CDC VitalSigns Adverse Childhood Experiences (ACEs) https://www.cdc.gov/vitalsigns/aces/pdf/vs-1105-aces-H.pdf 


Trauma-Recovery Books: 

Check out the book: "Healing and Cancer: A Guide to Whole Person Care"
Visit https://www.healingandcancerbook.com/ for more information.

Connect:
Twitter: @DrWayneJonas
Facebook: Dr. Wayne Jonas
Instagram: @drwaynejonas
LinkedIn: Dr. Wayne Jonas
LinkedIn: Alyssa McManamon

Visit Healing Works Foundation www.healingworksfoundation.org for more information.

Dr. Wayne Jonas is a board-certified physician and Dr. Alyssa McManamon is a triple-board certified hematologist/oncologist.
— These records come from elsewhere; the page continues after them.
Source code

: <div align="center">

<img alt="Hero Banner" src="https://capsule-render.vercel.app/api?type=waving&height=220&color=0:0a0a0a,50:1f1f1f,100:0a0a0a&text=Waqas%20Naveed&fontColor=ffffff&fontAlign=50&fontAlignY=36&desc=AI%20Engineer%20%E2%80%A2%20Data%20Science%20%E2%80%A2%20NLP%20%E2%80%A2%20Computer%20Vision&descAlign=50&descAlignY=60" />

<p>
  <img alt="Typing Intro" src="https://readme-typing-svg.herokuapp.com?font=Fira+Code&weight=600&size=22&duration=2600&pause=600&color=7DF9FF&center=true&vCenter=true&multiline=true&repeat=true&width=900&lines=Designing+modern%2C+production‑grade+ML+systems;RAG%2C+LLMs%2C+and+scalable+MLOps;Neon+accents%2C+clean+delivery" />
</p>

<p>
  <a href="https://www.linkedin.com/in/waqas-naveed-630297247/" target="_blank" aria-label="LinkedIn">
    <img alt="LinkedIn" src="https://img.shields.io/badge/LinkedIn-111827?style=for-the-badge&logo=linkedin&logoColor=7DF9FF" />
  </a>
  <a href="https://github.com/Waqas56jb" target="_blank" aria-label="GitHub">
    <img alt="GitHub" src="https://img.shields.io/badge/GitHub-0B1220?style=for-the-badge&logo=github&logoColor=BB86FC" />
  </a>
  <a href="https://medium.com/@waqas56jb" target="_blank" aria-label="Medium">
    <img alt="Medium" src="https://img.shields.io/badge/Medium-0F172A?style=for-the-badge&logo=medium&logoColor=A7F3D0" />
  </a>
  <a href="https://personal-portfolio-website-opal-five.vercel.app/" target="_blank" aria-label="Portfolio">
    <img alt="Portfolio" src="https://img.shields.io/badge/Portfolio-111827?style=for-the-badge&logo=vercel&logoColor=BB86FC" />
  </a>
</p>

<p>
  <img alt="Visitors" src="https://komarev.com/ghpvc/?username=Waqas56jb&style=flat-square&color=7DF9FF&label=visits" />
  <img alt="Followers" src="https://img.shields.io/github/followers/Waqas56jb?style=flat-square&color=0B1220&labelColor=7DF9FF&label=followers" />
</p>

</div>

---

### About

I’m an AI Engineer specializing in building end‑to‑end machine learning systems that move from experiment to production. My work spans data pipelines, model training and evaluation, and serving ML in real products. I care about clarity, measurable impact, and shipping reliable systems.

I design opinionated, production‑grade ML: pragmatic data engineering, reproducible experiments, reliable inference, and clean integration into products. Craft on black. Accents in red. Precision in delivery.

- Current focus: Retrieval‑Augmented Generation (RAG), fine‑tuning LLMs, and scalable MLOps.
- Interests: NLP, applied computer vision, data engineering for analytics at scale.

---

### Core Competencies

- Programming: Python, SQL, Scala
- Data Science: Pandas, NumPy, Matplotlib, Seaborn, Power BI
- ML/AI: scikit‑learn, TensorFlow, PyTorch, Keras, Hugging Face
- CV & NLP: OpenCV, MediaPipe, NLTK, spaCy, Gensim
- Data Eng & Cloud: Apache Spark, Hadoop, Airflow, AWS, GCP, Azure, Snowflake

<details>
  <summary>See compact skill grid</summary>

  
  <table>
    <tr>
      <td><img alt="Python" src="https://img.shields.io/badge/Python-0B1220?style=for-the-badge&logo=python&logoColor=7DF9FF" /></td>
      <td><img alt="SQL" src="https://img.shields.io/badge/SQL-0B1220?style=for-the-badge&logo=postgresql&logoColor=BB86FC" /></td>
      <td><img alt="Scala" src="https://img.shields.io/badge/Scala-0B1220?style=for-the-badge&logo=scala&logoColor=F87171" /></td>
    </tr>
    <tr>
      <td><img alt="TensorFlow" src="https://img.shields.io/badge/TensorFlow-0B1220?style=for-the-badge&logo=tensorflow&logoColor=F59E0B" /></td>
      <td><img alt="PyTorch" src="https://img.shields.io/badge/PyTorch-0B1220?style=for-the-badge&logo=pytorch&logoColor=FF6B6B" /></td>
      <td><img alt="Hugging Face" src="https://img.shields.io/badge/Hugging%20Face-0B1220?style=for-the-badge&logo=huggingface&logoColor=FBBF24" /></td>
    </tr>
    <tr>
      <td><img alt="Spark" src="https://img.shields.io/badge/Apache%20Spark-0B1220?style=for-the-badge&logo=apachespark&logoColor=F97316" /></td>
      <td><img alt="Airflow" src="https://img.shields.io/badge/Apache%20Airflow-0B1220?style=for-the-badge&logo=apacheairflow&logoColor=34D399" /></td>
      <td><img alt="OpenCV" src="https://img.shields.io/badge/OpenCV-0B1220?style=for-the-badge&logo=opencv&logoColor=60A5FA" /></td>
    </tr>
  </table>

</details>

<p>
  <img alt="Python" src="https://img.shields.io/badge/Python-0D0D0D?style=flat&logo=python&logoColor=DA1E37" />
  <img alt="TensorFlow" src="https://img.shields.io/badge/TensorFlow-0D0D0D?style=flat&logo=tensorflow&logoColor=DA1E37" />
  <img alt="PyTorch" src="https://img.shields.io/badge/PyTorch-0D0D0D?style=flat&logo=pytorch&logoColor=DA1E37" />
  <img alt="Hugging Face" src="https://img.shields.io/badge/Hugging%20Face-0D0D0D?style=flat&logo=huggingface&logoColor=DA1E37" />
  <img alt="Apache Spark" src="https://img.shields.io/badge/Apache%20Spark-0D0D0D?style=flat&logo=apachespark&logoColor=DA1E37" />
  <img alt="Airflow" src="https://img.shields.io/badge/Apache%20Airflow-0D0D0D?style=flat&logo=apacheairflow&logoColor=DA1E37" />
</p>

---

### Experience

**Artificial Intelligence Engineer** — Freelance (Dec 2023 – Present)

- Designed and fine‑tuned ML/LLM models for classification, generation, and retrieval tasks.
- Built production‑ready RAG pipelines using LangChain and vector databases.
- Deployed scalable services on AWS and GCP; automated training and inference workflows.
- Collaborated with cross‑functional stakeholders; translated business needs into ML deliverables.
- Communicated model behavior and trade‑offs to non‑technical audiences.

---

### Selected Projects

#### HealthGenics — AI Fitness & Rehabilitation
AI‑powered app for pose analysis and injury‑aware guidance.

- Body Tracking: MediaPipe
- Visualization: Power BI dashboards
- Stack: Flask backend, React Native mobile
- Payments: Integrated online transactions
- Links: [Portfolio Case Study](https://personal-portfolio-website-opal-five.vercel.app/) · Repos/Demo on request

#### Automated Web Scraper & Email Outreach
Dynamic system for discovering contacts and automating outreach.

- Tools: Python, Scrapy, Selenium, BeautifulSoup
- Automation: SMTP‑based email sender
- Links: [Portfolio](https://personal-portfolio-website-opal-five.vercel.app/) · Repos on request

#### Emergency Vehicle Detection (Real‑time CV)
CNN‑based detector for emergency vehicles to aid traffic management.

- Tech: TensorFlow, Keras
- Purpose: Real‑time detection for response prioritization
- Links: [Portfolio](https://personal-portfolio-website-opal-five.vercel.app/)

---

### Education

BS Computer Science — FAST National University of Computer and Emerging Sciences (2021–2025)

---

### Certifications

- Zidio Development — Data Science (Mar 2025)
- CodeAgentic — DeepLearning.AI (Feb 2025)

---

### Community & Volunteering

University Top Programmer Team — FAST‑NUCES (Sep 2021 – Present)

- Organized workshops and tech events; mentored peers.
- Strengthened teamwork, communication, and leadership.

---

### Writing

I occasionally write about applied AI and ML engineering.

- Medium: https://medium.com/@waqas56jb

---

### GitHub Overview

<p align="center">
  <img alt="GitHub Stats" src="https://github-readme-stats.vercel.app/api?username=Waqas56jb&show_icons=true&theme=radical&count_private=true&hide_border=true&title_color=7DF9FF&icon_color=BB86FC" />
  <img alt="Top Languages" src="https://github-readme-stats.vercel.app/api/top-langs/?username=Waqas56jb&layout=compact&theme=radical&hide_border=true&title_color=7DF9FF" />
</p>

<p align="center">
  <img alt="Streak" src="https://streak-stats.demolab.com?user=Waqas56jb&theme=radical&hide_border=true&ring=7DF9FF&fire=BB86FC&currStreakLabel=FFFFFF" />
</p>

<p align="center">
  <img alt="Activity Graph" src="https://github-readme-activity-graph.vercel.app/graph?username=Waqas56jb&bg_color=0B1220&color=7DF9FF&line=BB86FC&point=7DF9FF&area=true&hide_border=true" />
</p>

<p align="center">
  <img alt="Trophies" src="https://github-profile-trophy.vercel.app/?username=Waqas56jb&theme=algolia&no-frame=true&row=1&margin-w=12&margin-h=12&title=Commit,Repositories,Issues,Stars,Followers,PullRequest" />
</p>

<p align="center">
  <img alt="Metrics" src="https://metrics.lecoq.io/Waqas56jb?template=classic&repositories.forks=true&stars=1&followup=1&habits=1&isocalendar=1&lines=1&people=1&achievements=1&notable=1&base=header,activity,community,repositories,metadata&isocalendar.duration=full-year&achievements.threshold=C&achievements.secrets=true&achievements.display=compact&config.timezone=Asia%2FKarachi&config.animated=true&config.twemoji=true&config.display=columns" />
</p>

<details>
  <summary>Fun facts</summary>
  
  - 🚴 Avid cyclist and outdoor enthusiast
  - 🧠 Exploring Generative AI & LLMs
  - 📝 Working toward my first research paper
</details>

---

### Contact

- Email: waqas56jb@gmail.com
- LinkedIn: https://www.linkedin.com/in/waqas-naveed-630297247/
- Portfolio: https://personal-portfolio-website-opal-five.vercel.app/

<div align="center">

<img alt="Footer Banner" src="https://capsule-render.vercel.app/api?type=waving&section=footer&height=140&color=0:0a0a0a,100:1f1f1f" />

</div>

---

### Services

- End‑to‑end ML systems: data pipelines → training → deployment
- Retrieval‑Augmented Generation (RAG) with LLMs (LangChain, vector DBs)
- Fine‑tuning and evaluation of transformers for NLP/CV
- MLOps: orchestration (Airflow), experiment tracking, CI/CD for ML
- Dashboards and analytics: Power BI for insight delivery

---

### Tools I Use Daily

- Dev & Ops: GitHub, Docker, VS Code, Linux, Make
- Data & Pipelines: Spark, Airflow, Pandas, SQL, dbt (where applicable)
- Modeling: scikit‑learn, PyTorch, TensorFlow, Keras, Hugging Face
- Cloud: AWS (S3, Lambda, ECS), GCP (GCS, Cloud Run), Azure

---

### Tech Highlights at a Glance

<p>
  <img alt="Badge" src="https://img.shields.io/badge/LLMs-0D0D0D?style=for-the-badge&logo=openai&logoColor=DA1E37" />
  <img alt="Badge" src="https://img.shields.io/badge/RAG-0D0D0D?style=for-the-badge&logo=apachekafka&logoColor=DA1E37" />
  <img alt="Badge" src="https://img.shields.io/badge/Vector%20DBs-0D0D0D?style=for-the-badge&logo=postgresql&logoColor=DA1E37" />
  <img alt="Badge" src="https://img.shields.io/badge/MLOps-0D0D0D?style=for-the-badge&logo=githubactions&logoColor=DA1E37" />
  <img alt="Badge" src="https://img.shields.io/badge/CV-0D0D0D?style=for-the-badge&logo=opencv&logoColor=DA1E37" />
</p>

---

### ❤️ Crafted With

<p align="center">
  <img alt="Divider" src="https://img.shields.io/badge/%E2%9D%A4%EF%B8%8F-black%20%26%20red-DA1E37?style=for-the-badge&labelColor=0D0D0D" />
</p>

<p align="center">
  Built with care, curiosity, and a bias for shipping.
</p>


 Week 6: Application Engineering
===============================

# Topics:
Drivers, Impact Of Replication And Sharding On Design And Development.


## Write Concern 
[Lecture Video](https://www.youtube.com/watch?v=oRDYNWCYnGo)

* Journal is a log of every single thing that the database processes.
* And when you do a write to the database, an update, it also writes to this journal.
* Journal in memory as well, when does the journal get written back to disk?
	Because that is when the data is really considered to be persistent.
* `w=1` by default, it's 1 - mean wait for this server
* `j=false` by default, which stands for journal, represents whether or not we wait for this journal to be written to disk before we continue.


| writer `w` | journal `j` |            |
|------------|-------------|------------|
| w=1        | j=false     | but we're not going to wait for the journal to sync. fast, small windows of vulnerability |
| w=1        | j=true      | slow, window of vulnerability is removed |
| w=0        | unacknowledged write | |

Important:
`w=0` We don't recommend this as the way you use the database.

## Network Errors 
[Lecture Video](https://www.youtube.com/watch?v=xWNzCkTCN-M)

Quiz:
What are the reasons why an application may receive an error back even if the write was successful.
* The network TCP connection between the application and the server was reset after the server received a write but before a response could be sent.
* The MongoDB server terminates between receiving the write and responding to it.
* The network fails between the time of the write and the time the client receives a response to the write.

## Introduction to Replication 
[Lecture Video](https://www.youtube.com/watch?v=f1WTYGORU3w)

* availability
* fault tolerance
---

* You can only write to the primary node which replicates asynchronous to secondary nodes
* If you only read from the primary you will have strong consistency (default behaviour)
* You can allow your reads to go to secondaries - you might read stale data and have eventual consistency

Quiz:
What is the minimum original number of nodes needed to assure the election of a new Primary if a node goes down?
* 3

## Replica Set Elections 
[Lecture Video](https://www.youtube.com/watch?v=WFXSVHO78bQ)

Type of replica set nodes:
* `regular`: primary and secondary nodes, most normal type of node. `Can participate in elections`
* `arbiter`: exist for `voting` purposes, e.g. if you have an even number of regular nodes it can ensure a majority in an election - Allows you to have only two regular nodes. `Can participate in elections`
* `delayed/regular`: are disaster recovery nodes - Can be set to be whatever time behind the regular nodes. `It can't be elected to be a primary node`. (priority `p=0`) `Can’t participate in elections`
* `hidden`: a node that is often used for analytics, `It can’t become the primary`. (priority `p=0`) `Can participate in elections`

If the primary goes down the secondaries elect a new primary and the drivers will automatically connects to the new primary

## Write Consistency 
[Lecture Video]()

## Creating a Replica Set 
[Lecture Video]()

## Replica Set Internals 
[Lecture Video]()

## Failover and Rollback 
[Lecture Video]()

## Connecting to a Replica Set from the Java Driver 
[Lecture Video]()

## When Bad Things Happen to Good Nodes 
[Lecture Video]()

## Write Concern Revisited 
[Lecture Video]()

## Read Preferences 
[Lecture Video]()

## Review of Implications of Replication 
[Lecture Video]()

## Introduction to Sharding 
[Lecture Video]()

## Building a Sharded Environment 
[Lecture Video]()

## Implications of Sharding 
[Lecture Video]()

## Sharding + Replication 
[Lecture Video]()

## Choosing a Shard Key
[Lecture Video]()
The opinions expressed on this show are those of the hosts and guests and do not necessarily represent the views and opinions of their places of employment, the Department of Veterans Affairs, or the United States government. The opinions expressed on this podcast are meant for entertainment and education and should not be used to diagnose or treat any medical condition nor should they be used as a substitute for medical advice from a qualified, board-certified practicing clinician. Dr. Wayne Jonas and Dr. Alyssa McManamon have no relevant financial disclosures.

Please note that this transcript is produced electronically and may not be an accurate representation of what was said. It may not be reproduced, edited, altered or modified in any way without prior written permission. Any use of quotes or excerpts from this interview requires explicit permission from Healing Works Foundation. Please contact us at healing@healingworksfoundation.org if you would like to use any part of this transcript for quotes or other purposes.

“How Healing Works with Dr. Wayne Jonas”

Interview with Dr. Audrey Stillerman - Trauma and Recovery

Dr. Wayne Jonas
:

It is a tremendous pleasure to introduce my guest today, Dr. Audrey Stillerman to the program. Dr. Stillerman is an integrative family physician and clinical assistant professor of family and community medicine at the University of Illinois Chicago. Since 1991 she's provided compassionate, holistic care for families across multiple community settings, delivering and advocating for not only healing, but equity. She's also a co-founder of, wait for it, the Center for Collaborative Study of Trauma, Health Equity and Neurobiology. I'm not going to say that again, but you don't either because it's abbreviated the THEN Center. It is, I would say a unique, probably one of a kind center in what it combines for the care of trauma, equity and linking it to the neurobiology, what happens in the body and the brain.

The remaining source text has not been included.